I also have to run my own test with SetUnitPosition and GroupEnumUnits to fully understand
how it working, how to disable/enable that feature.

At the moment I'm optimizing widget collisions ( items, destructables ),
once it is done I will make the rectangle collision, then comes onMissile.

Towards widget collision. Do you mind if I remove the member missile.unitGroup
and replace it with an hashtable child key ( missile ) / Table instance?

Units are the only widget type which have a group handle, the others must be
tracked in a Table. It would look more clean to also track units in that Table instance.

Equal to the unitGroup, you can either remove a single handle from the memory of hit widgets or flush the entire child key.
On destroy the child key ( missile ) is flushed and all saved handles reference are released.
 
Thanks for the constructive feedback. Finally I will try to chose not the fastest, but
the solution which has the lowest potential to create bugs.
I also have to run my own test with SetUnitPosition and GroupEnumUnits to fully understand
how it working, how to disable/enable that feature.

At the moment I'm optimizing widget collisions ( items, destructables ),
once it is done I will make the rectangle collision, then comes onMissile.

Towards widget collision. Do you mind if I remove the member missile.unitGroup
and replace it with an hashtable child key ( missile ) / Table instance?

Units are the only widget type which have a group handle, the others must be
tracked in a Table. It would look more clean to also track units in that Table instance.

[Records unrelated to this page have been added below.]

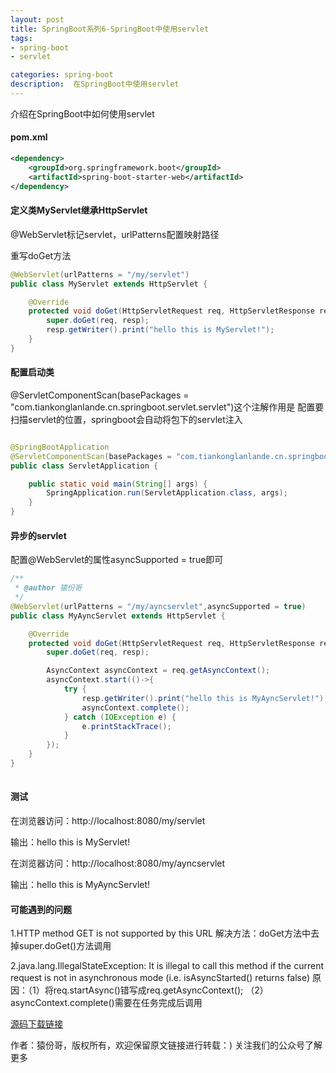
 ```yaml
---
layout: post
title: SpringBoot系列6-SpringBoot中使用servlet
tags:
- spring-boot
- servlet

categories: spring-boot
description:  在SpringBoot中使用servlet
---
```

 介绍在SpringBoot中如何使用servlet
<!-- more -->
#### pom.xml
```xml
<dependency>
    <groupId>org.springframework.boot</groupId>
    <artifactId>spring-boot-starter-web</artifactId>
</dependency> 
```

#### 定义类MyServlet继承HttpServlet

@WebServlet标记servlet，urlPatterns配置映射路径

重写doGet方法

```java
@WebServlet(urlPatterns = "/my/servlet")
public class MyServlet extends HttpServlet {

    @Override
    protected void doGet(HttpServletRequest req, HttpServletResponse resp) throws ServletException, IOException {
        super.doGet(req, resp);
        resp.getWriter().print("hello this is MyServlet!");
    }
}
```

#### 配置启动类

@ServletComponentScan(basePackages = "com.tiankonglanlande.cn.springboot.servlet.servlet")这个注解作用是
配置要扫描servlet的位置，springboot会自动将包下的servlet注入

```java

@SpringBootApplication
@ServletComponentScan(basePackages = "com.tiankonglanlande.cn.springboot.servlet.servlet")
public class ServletApplication {

	public static void main(String[] args) {
		SpringApplication.run(ServletApplication.class, args);
	}
}

```

#### 异步的servlet

配置@WebServlet的属性asyncSupported = true即可

```java
/**
 * @author 猿份哥
 */
@WebServlet(urlPatterns = "/my/ayncservlet",asyncSupported = true)
public class MyAyncServlet extends HttpServlet {

    @Override
    protected void doGet(HttpServletRequest req, HttpServletResponse resp) throws ServletException, IOException {
        super.doGet(req, resp);

        AsyncContext asyncContext = req.getAsyncContext();
        asyncContext.start(()->{
            try {
                resp.getWriter().print("hello this is MyAyncServlet!");
                asyncContext.complete();
            } catch (IOException e) {
                e.printStackTrace();
            }
        });
    }
}
 
```
#### 测试
在浏览器访问：http://localhost:8080/my/servlet

输出：hello this is MyServlet!

在浏览器访问：http://localhost:8080/my/ayncservlet

输出：hello this is MyAyncServlet!

#### 可能遇到的问题
1.HTTP method GET is not supported by this URL
解决方法：doGet方法中去掉super.doGet()方法调用

2.java.lang.IllegalStateException: It is illegal to call this method if the current request is not in asynchronous mode (i.e. isAsyncStarted() returns false)
原因：（1）将req.startAsync()错写成req.getAsyncContext();
      （2）asyncContext.complete()需要在任务完成后调用

[源码下载链接](https://github.com/tiankonglanlande/springboot)

作者：猿份哥，版权所有，欢迎保留原文链接进行转载：)
关注我们的公众号了解更多<br>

Equal to the unitGroup, you can either remove a single handle from the memory of hit widgets or flush the entire child key.
On destroy the child key ( missile ) is flushed and all saved handles reference are released.
I never used the group that is member to missile, tbh. I didn't even know that was a thing until now... XD
 
After some testing, I can confirm you can't just add 'Amov' back to the unit. It doesn't restore the functionality. You can do it using a transform ability to shift it between unit types to restore the movement, if that's the goal.

What I recommend doing is adding a spell-immunity ability to it so most spells will not consider it. In addition, the filters could be edited to ensure they are not picking the dummy unit type. This would be easy to modify in Spell System, but harder for maps fooded with in-range checkers of other kinds.